[Rendered images with source text]

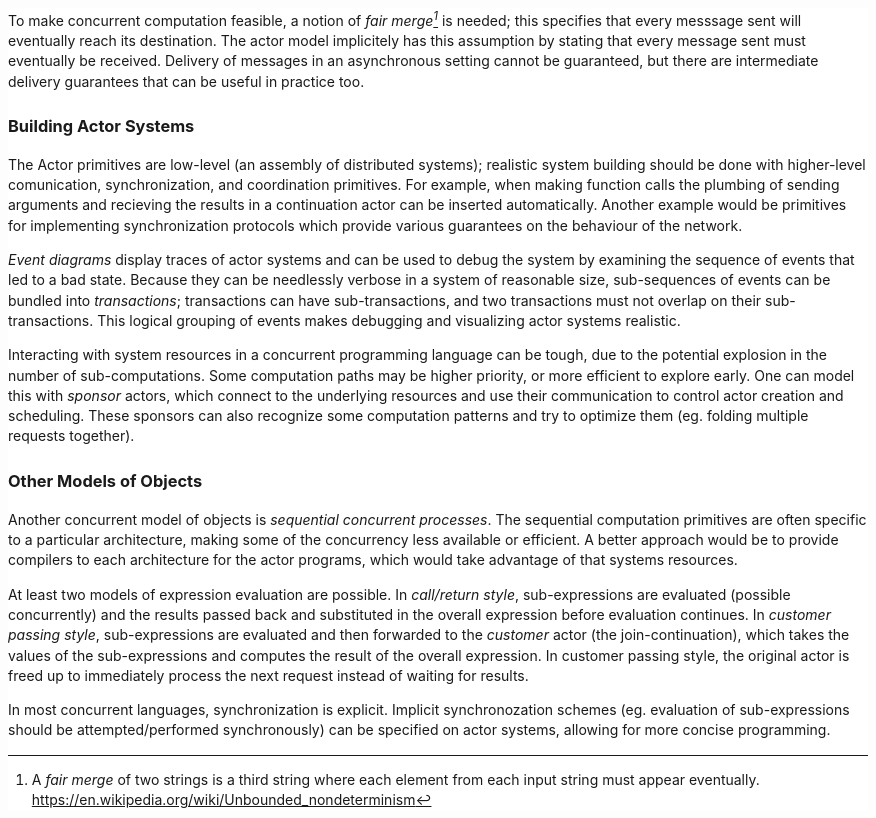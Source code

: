 To make concurrent computation feasible, a notion of *fair merge[^fair_merge]*
is needed; this specifies that every messsage sent will eventually reach its
destination. The actor model implicitely has this assumption by stating that
every message sent must eventually be received. Delivery of messages in an
asynchronous setting cannot be guaranteed, but there are intermediate delivery
guarantees that can be useful in practice too.

[^fair_merge]: A *fair merge* of two strings is a third string where each
               element from each input string must appear eventually.
               <https://en.wikipedia.org/wiki/Unbounded_nondeterminism>
    
### Building Actor Systems

The Actor primitives are low-level (an assembly of distributed systems);
realistic system building should be done with higher-level comunication,
synchronization, and coordination primitives. For example, when making function
calls the plumbing of sending arguments and recieving the results in a
continuation actor can be inserted automatically. Another example would be
primitives for implementing synchronization protocols which provide various
guarantees on the behaviour of the network.

*Event diagrams* display traces of actor systems and can be used to debug the
system by examining the sequence of events that led to a bad state. Because they
can be needlessly verbose in a system of reasonable size, sub-sequences of
events can be bundled into *transactions*; transactions can have
sub-transactions, and two transactions must not overlap on their
sub-transactions. This logical grouping of events makes debugging and
visualizing actor systems realistic.

Interacting with system resources in a concurrent programming language can be
tough, due to the potential explosion in the number of sub-computations. Some
computation paths may be higher priority, or more efficient to explore early.
One can model this with *sponsor* actors, which connect to the underlying
resources and use their communication to control actor creation and scheduling.
These sponsors can also recognize some computation patterns and try to optimize
them (eg. folding multiple requests together).

### Other Models of Objects

Another concurrent model of objects is *sequential concurrent processes*. The
sequential computation primitives are often specific to a particular
architecture, making some of the concurrency less available or efficient. A
better approach would be to provide compilers to each architecture for the actor
programs, which would take advantage of that systems resources.

At least two models of expression evaluation are possible. In *call/return
style*, sub-expressions are evaluated (possible concurrently) and the results
passed back and substituted in the overall expression before evaluation
continues. In *customer passing style*, sub-expressions are evaluated and then
forwarded to the *customer* actor (the join-continuation), which takes the
values of the sub-expressions and computes the result of the overall expression.
In customer passing style, the original actor is freed up to immediately process
the next request instead of waiting for results.

In most concurrent languages, synchronization is explicit. Implicit
synchronozation schemes (eg. evaluation of sub-expressions should be
attempted/performed synchronously) can be specified on actor systems, allowing
for more concise programming.
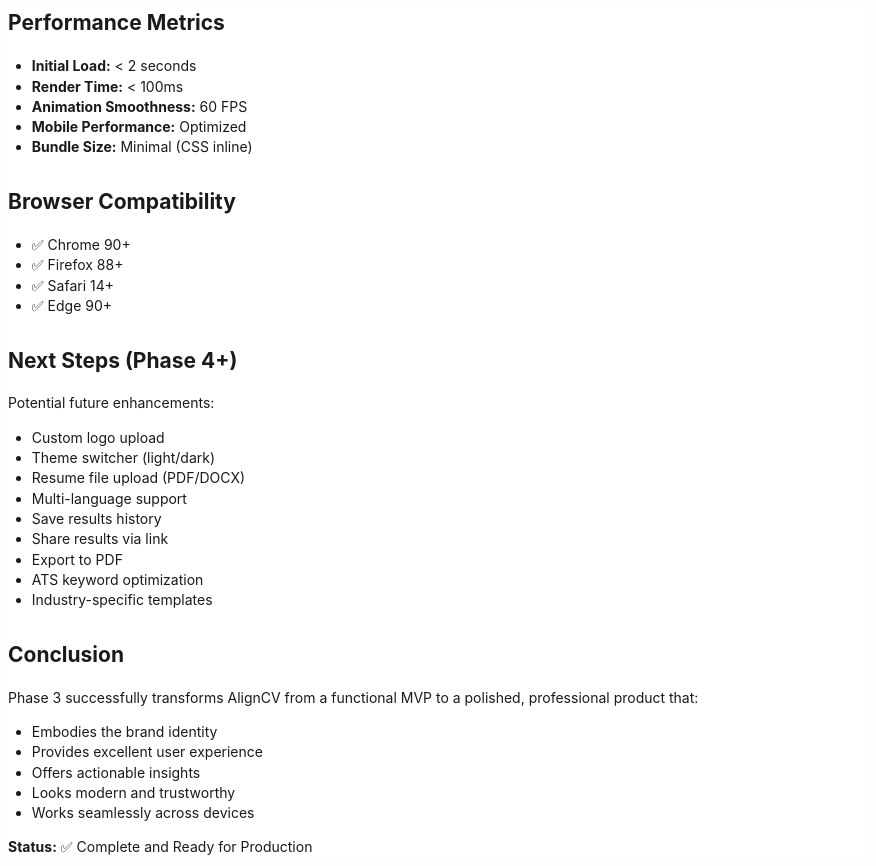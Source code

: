 ## Performance Metrics

- **Initial Load:** < 2 seconds
- **Render Time:** < 100ms
- **Animation Smoothness:** 60 FPS
- **Mobile Performance:** Optimized
- **Bundle Size:** Minimal (CSS inline)

## Browser Compatibility

- ✅ Chrome 90+
- ✅ Firefox 88+
- ✅ Safari 14+
- ✅ Edge 90+

## Next Steps (Phase 4+)

Potential future enhancements:
- Custom logo upload
- Theme switcher (light/dark)
- Resume file upload (PDF/DOCX)
- Multi-language support
- Save results history
- Share results via link
- Export to PDF
- ATS keyword optimization
- Industry-specific templates

## Conclusion

Phase 3 successfully transforms AlignCV from a functional MVP to a polished, professional product that:
- Embodies the brand identity
- Provides excellent user experience
- Offers actionable insights
- Looks modern and trustworthy
- Works seamlessly across devices

**Status:** ✅ Complete and Ready for Production
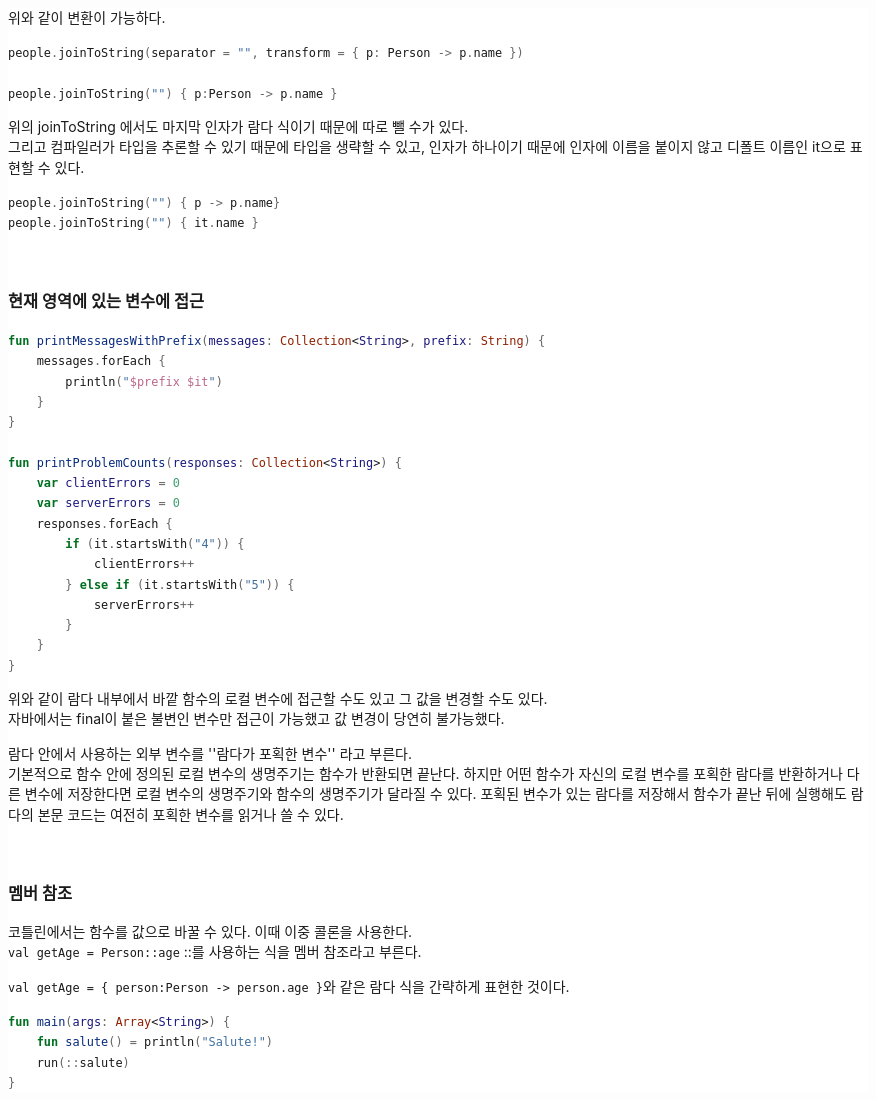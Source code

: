 위와 같이 변환이 가능하다.  

```kotlin
people.joinToString(separator = "", transform = { p: Person -> p.name })

people.joinToString("") { p:Person -> p.name }
```

위의 joinToString 에서도 마지막 인자가 람다 식이기 때문에 따로 뺄 수가 있다.  
그리고 컴파일러가 타입을 추론할 수 있기 때문에 타입을 생략할 수 있고, 인자가 하나이기 때문에 인자에 이름을 붙이지 않고 디폴트 이름인 it으로 표현할 수 있다.  

```kotlin
people.joinToString("") { p -> p.name}
people.joinToString("") { it.name }
```

<br/>

### 현재 영역에 있는 변수에 접근

```kotlin
fun printMessagesWithPrefix(messages: Collection<String>, prefix: String) {
    messages.forEach {
        println("$prefix $it")
    }
}

fun printProblemCounts(responses: Collection<String>) {
    var clientErrors = 0
    var serverErrors = 0
    responses.forEach { 
        if (it.startsWith("4")) {
            clientErrors++
        } else if (it.startsWith("5")) {
            serverErrors++
        }
    }
}
```

위와 같이 람다 내부에서 바깥 함수의 로컬 변수에 접근할 수도 있고 그 값을 변경할 수도 있다.  
자바에서는 final이 붙은 불변인 변수만 접근이 가능했고 값 변경이 당연히 불가능했다.  

람다 안에서 사용하는 외부 변수를 ''람다가 포획한 변수'' 라고 부른다.  
기본적으로 함수 안에 정의된 로컬 변수의 생명주기는 함수가 반환되면 끝난다. 하지만 어떤 함수가 자신의 로컬 변수를 포획한 람다를 반환하거나 다른 변수에 저장한다면 로컬 변수의 생명주기와 함수의 생명주기가 달라질 수 있다. 포획된 변수가 있는 람다를 저장해서 함수가 끝난 뒤에 실행해도 람다의 본문 코드는 여전히 포획한 변수를 읽거나 쓸 수 있다.  

<br/>

### 멤버 참조

코틀린에서는 함수를 값으로 바꿀 수 있다. 이때 이중 콜론을 사용한다.  
``val getAge = Person::age`` ::를 사용하는 식을 멤버 참조라고 부른다.  

``val getAge = { person:Person -> person.age }``와 같은 람다 식을 간략하게 표현한 것이다.  

```kotlin
fun main(args: Array<String>) {
    fun salute() = println("Salute!")
    run(::salute)
}
```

- **TASK DESCRIPTION**:
Print all of the data exactly, and do not carry over any pictures.

- **ANSWER BOX**:
Source code

: To make concurrent computation feasible, a notion of *fair merge[^fair_merge]*
is needed; this specifies that every messsage sent will eventually reach its
destination. The actor model implicitely has this assumption by stating that
every message sent must eventually be received. Delivery of messages in an
asynchronous setting cannot be guaranteed, but there are intermediate delivery
guarantees that can be useful in practice too.

[^fair_merge]: A *fair merge* of two strings is a third string where each
               element from each input string must appear eventually.
               <https://en.wikipedia.org/wiki/Unbounded_nondeterminism>
    
### Building Actor Systems

The Actor primitives are low-level (an assembly of distributed systems);
realistic system building should be done with higher-level comunication,
synchronization, and coordination primitives. For example, when making function
calls the plumbing of sending arguments and recieving the results in a
continuation actor can be inserted automatically. Another example would be
primitives for implementing synchronization protocols which provide various
guarantees on the behaviour of the network.

*Event diagrams* display traces of actor systems and can be used to debug the
system by examining the sequence of events that led to a bad state. Because they
can be needlessly verbose in a system of reasonable size, sub-sequences of
events can be bundled into *transactions*; transactions can have
sub-transactions, and two transactions must not overlap on their
sub-transactions. This logical grouping of events makes debugging and
visualizing actor systems realistic.

Interacting with system resources in a concurrent programming language can be
tough, due to the potential explosion in the number of sub-computations. Some
computation paths may be higher priority, or more efficient to explore early.
One can model this with *sponsor* actors, which connect to the underlying
resources and use their communication to control actor creation and scheduling.
These sponsors can also recognize some computation patterns and try to optimize
them (eg. folding multiple requests together).

### Other Models of Objects

Another concurrent model of objects is *sequential concurrent processes*. The
sequential computation primitives are often specific to a particular
architecture, making some of the concurrency less available or efficient. A
better approach would be to provide compilers to each architecture for the actor
programs, which would take advantage of that systems resources.

At least two models of expression evaluation are possible. In *call/return
style*, sub-expressions are evaluated (possible concurrently) and the results
passed back and substituted in the overall expression before evaluation
continues. In *customer passing style*, sub-expressions are evaluated and then
forwarded to the *customer* actor (the join-continuation), which takes the
values of the sub-expressions and computes the result of the overall expression.
In customer passing style, the original actor is freed up to immediately process
the next request instead of waiting for results.

In most concurrent languages, synchronization is explicit. Implicit
synchronozation schemes (eg. evaluation of sub-expressions should be
attempted/performed synchronously) can be specified on actor systems, allowing
for more concise programming.
Source code

: ## Performance Metrics

- **Initial Load:** < 2 seconds
- **Render Time:** < 100ms
- **Animation Smoothness:** 60 FPS
- **Mobile Performance:** Optimized
- **Bundle Size:** Minimal (CSS inline)

## Browser Compatibility

- ✅ Chrome 90+
- ✅ Firefox 88+
- ✅ Safari 14+
- ✅ Edge 90+

## Next Steps (Phase 4+)

Potential future enhancements:
- Custom logo upload
- Theme switcher (light/dark)
- Resume file upload (PDF/DOCX)
- Multi-language support
- Save results history
- Share results via link
- Export to PDF
- ATS keyword optimization
- Industry-specific templates

## Conclusion

Phase 3 successfully transforms AlignCV from a functional MVP to a polished, professional product that:
- Embodies the brand identity
- Provides excellent user experience
- Offers actionable insights
- Looks modern and trustworthy
- Works seamlessly across devices

**Status:** ✅ Complete and Ready for Production
Source code

: 위와 같이 변환이 가능하다.  

```kotlin
people.joinToString(separator = "", transform = { p: Person -> p.name })

people.joinToString("") { p:Person -> p.name }
```

위의 joinToString 에서도 마지막 인자가 람다 식이기 때문에 따로 뺄 수가 있다.  
그리고 컴파일러가 타입을 추론할 수 있기 때문에 타입을 생략할 수 있고, 인자가 하나이기 때문에 인자에 이름을 붙이지 않고 디폴트 이름인 it으로 표현할 수 있다.  

```kotlin
people.joinToString("") { p -> p.name}
people.joinToString("") { it.name }
```

<br/>

### 현재 영역에 있는 변수에 접근

```kotlin
fun printMessagesWithPrefix(messages: Collection<String>, prefix: String) {
    messages.forEach {
        println("$prefix $it")
    }
}

fun printProblemCounts(responses: Collection<String>) {
    var clientErrors = 0
    var serverErrors = 0
    responses.forEach { 
        if (it.startsWith("4")) {
            clientErrors++
        } else if (it.startsWith("5")) {
            serverErrors++
        }
    }
}
```

위와 같이 람다 내부에서 바깥 함수의 로컬 변수에 접근할 수도 있고 그 값을 변경할 수도 있다.  
자바에서는 final이 붙은 불변인 변수만 접근이 가능했고 값 변경이 당연히 불가능했다.  

람다 안에서 사용하는 외부 변수를 ''람다가 포획한 변수'' 라고 부른다.  
기본적으로 함수 안에 정의된 로컬 변수의 생명주기는 함수가 반환되면 끝난다. 하지만 어떤 함수가 자신의 로컬 변수를 포획한 람다를 반환하거나 다른 변수에 저장한다면 로컬 변수의 생명주기와 함수의 생명주기가 달라질 수 있다. 포획된 변수가 있는 람다를 저장해서 함수가 끝난 뒤에 실행해도 람다의 본문 코드는 여전히 포획한 변수를 읽거나 쓸 수 있다.  

<br/>

### 멤버 참조

코틀린에서는 함수를 값으로 바꿀 수 있다. 이때 이중 콜론을 사용한다.  
``val getAge = Person::age`` ::를 사용하는 식을 멤버 참조라고 부른다.  

``val getAge = { person:Person -> person.age }``와 같은 람다 식을 간략하게 표현한 것이다.  

```kotlin
fun main(args: Array<String>) {
    fun salute() = println("Salute!")
    run(::salute)
}
```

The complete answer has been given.